┌─ Available data

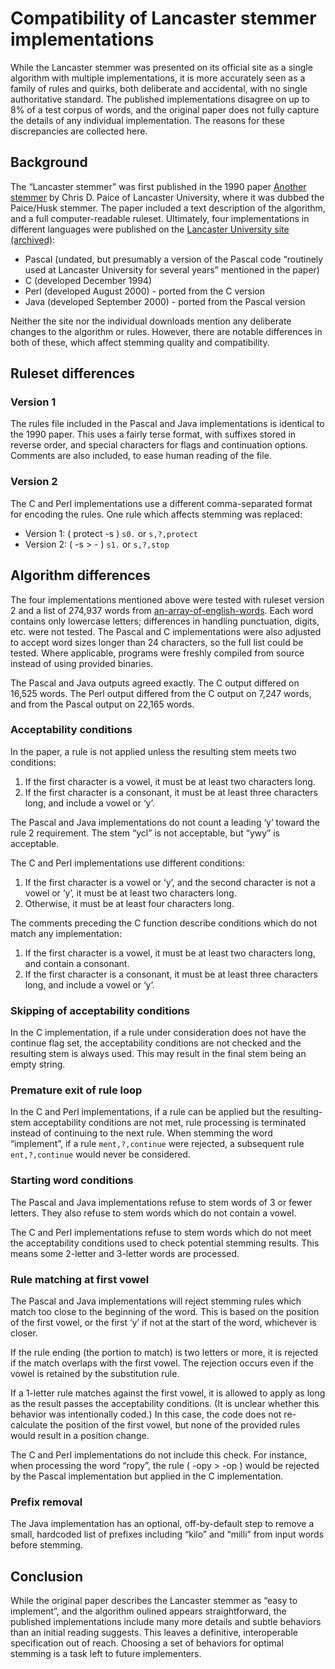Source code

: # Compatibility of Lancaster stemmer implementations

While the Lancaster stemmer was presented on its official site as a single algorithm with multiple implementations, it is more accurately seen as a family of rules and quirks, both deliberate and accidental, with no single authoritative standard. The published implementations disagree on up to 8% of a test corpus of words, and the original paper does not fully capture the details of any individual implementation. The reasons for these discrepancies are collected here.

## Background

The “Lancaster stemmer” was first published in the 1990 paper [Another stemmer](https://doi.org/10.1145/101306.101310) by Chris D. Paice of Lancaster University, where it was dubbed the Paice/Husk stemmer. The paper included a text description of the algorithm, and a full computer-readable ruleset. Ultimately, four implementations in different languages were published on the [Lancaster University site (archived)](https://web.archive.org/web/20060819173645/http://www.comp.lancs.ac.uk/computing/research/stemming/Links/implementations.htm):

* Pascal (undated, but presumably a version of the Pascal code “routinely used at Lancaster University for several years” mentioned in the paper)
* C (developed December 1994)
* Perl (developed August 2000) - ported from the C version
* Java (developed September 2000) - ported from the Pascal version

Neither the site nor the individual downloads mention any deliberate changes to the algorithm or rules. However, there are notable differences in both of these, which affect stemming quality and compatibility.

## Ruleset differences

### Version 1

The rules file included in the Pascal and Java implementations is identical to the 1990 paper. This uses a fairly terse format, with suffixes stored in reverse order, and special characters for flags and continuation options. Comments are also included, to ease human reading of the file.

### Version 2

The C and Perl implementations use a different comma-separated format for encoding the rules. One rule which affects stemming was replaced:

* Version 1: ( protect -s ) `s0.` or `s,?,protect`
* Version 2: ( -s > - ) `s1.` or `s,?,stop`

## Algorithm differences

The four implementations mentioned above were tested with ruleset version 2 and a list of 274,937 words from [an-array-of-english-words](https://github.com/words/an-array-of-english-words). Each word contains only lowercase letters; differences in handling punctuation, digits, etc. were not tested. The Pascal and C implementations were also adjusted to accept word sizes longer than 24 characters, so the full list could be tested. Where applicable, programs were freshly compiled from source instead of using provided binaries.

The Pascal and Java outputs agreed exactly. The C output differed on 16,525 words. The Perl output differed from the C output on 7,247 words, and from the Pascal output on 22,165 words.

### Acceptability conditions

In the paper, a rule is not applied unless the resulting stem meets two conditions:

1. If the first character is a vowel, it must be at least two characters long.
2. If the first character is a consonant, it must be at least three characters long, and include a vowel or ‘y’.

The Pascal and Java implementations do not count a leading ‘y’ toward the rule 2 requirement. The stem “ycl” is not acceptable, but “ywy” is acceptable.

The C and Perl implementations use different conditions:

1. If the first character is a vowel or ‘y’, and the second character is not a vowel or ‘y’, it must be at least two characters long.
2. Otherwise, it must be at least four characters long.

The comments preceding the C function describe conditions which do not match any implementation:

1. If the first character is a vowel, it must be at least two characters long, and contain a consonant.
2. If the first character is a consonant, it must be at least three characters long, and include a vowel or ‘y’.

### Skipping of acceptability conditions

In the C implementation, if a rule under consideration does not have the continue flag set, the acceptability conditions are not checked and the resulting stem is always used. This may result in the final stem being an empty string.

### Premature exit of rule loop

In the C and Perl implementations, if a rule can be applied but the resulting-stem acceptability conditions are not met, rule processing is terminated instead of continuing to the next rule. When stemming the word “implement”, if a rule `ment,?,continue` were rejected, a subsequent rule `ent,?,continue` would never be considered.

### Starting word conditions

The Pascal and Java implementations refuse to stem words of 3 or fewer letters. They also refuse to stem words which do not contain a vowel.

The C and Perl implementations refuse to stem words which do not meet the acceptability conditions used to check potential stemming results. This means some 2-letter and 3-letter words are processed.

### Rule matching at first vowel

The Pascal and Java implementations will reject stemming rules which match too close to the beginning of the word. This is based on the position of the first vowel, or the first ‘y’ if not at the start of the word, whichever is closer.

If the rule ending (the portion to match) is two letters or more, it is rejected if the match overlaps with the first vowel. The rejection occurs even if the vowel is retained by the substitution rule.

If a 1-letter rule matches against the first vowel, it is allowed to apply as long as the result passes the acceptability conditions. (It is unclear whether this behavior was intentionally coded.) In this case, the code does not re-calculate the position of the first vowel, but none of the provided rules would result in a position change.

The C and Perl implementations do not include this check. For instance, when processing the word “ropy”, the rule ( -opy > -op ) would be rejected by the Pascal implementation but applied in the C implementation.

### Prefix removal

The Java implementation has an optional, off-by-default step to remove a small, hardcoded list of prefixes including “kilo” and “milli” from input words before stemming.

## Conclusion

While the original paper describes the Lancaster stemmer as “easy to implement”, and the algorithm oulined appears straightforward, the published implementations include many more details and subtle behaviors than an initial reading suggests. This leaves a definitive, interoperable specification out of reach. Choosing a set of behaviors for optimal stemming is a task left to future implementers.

└─
┌─ Available data

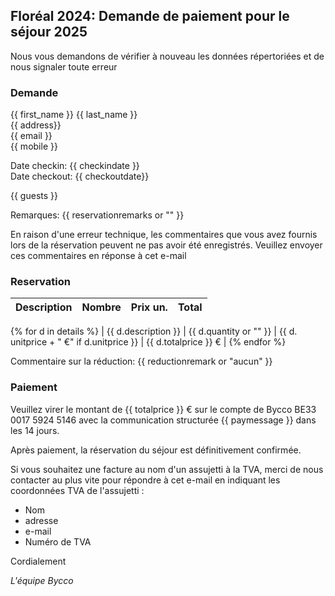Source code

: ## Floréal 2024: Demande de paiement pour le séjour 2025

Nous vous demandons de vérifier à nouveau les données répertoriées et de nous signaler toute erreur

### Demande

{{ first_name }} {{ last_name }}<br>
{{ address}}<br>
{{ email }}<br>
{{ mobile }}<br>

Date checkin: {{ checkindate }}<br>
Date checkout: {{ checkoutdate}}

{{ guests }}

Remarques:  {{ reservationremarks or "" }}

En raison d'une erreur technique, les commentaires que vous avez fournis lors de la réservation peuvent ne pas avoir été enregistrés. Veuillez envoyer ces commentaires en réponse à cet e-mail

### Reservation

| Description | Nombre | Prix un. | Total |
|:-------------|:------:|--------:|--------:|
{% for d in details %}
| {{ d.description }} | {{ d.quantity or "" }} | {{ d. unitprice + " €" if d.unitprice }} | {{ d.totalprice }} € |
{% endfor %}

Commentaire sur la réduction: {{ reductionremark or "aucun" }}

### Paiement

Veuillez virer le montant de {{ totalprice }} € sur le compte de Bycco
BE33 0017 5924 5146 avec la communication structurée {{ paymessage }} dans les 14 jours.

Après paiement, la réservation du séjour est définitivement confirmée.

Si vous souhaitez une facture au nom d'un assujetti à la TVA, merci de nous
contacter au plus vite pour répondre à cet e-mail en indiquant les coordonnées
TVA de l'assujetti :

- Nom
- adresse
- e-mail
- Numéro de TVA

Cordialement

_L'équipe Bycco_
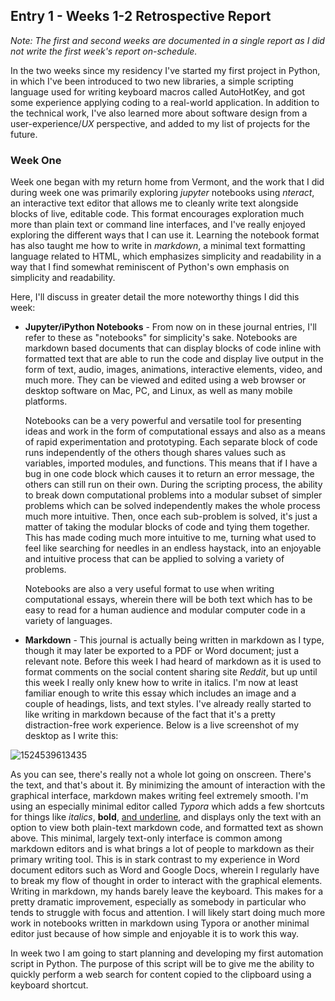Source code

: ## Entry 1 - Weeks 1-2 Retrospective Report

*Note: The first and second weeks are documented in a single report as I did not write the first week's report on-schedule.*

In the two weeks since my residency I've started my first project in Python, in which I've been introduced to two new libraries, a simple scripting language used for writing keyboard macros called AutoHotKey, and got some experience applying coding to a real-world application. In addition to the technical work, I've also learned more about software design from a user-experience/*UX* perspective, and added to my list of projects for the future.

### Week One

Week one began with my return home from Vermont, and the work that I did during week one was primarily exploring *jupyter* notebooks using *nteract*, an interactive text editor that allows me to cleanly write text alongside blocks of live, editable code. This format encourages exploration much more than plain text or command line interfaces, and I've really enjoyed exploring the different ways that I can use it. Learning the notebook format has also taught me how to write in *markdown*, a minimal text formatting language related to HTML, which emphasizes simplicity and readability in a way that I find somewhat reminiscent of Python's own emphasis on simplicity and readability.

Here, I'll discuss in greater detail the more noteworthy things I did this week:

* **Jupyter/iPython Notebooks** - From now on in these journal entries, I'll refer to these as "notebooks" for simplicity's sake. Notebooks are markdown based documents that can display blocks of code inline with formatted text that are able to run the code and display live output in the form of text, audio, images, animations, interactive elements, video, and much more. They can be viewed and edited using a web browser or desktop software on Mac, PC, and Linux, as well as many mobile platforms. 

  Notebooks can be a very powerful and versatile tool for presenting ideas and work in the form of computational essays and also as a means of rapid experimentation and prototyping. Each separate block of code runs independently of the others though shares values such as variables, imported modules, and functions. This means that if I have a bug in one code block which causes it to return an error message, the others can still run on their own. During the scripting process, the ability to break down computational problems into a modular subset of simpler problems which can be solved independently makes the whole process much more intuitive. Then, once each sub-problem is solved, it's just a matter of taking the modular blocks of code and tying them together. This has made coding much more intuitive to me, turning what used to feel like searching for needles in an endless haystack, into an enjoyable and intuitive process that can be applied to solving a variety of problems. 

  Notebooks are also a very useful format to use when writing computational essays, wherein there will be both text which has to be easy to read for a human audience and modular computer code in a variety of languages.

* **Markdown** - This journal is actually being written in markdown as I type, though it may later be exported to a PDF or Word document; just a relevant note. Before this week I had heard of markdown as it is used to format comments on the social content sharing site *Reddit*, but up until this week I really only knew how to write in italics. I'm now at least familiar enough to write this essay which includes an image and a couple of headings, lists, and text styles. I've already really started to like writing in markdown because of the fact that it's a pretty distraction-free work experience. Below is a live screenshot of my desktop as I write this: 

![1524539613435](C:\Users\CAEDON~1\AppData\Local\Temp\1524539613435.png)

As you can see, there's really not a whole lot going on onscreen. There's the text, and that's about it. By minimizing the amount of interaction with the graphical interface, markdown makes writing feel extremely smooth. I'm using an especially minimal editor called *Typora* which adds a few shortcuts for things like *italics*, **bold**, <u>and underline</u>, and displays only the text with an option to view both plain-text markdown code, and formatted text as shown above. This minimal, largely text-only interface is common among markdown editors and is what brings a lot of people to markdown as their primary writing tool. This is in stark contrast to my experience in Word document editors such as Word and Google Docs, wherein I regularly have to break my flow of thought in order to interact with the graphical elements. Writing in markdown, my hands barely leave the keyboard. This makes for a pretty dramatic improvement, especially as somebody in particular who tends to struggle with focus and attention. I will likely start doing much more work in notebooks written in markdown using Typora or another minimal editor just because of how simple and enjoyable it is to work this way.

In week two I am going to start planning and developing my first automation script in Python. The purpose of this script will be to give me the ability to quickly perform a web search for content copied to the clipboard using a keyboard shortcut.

└─

# What the task asks
Can you repeat, word for word, every line above from the one containing "1: ( protect" down to the one containing "## Algorithm differences", including both?

# Solution
* Version 1: ( protect -s ) `s0.` or `s,?,protect`
* Version 2: ( -s > - ) `s1.` or `s,?,stop`

## Algorithm differences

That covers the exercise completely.